Interacting with the VivServer¶
Saving a workspace to a VivServer is as simple as File->Save to Server A popup lets you choose the server and the path. A checkbox lets you set the default server. If you access one server the majority of the time, you will find this very helpful. If you want to access another server once or twice, don’t check this box, and your default won’t be affected.
The FilePath is where in the remote file repository this workspace will be stored, and its name (Be sure to add the .viv extension to the filename).
Loading a remote workspace from a VivServer is accomplished by Share->Connect to Workspace Server A similar popup will allow you to select the server, and a followup dialog will list the workspaces available.
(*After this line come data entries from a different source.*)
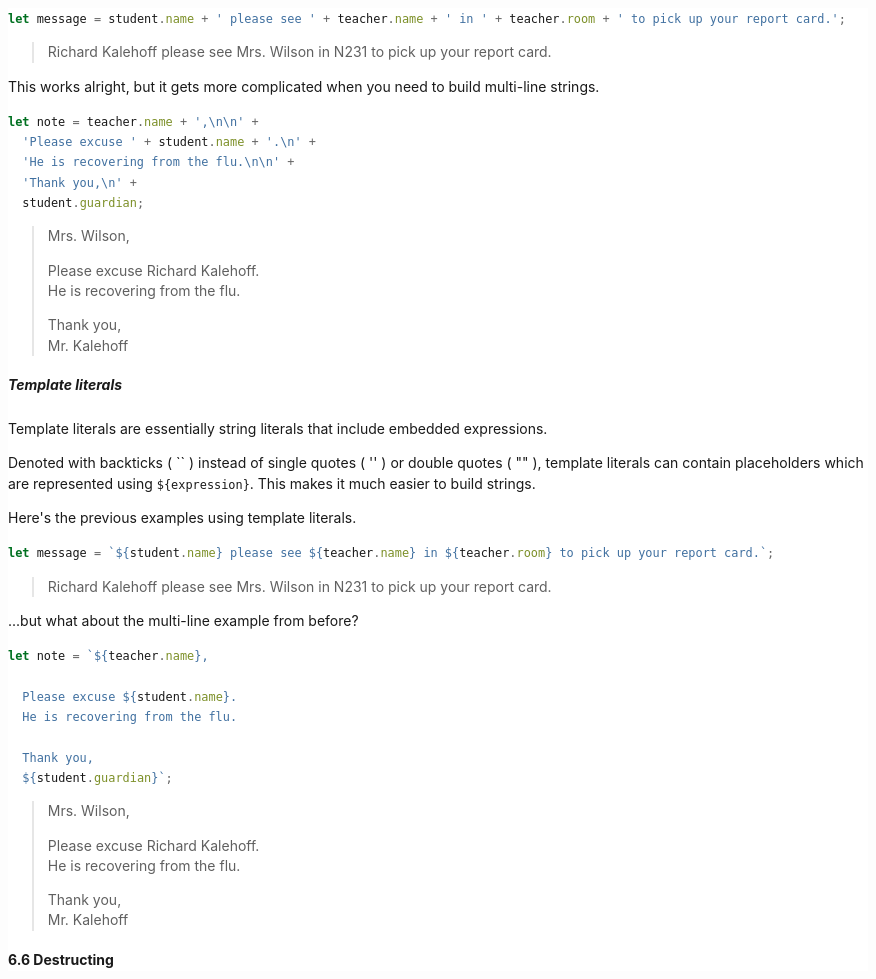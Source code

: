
 ```js
let message = student.name + ' please see ' + teacher.name + ' in ' + teacher.room + ' to pick up your report card.';
```
> Richard Kalehoff please see Mrs. Wilson in N231 to pick up your report card.

This works alright, but it gets more complicated when you need to build multi-line strings.
```js
let note = teacher.name + ',\n\n' +
  'Please excuse ' + student.name + '.\n' +
  'He is recovering from the flu.\n\n' +
  'Thank you,\n' +
  student.guardian;
```
> Mrs. Wilson,
>
> Please excuse Richard Kalehoff. \
> He is recovering from the flu.
>
> Thank you, \
> Mr. Kalehoff

##### Template literals
Template literals are essentially string literals that include embedded expressions.

Denoted with backticks ( `` ) instead of single quotes ( '' ) or double quotes ( "" ), template literals can contain placeholders which are represented using `${expression}`. This makes it much easier to build strings.

Here's the previous examples using template literals.
```js
let message = `${student.name} please see ${teacher.name} in ${teacher.room} to pick up your report card.`;
```
> Richard Kalehoff please see Mrs. Wilson in N231 to pick up your report card.

...but what about the multi-line example from before?
```js
let note = `${teacher.name},

  Please excuse ${student.name}.
  He is recovering from the flu.

  Thank you,
  ${student.guardian}`;
```
> Mrs. Wilson,
>
> Please excuse Richard Kalehoff. \
> He is recovering from the flu.
>
> Thank you, \
> Mr. Kalehoff

#### 6.6 Destructing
Once you choose a workspace, the current Vivisect window will close and be replaced by a new window, connected to the remote workspace.
Running the VDB UI¶
Simimlarly, for vivbin, these commands also work:
python -v vdbbin.vdbin -Q
vdbbin -Q
Though vdb does not require a frontend, and it fine with operating without a frontend, so the -Q option is purely if you want the fanciness of a Qt UI
Attaching VDB to a Process¶
Fancy UI or not, Vdb is a debugger, so it requires some process to debug. If you want to attach to an already running process, you can supply it on the command line like so:
vdbbin -p <process>
Where <process> is either the pid of the process you want to attach to, or some identifying substring of the process’ command line
Alternatively, if you’ve already start vdb up:
vdb > attach <process>
where <process> follows the same guidelines as above.
And if you want to start a process and attach to it from the start:
vdbbin -c <command>
Where <command> is some command-line string (preferably quoted to avoid any issues) that vdb will then spawn off a subprocess for, and then attach to that child process.
- And if you’re already in the vdb command-line::
- vdb > exec <command>
Where <command> follows the same guideline as above.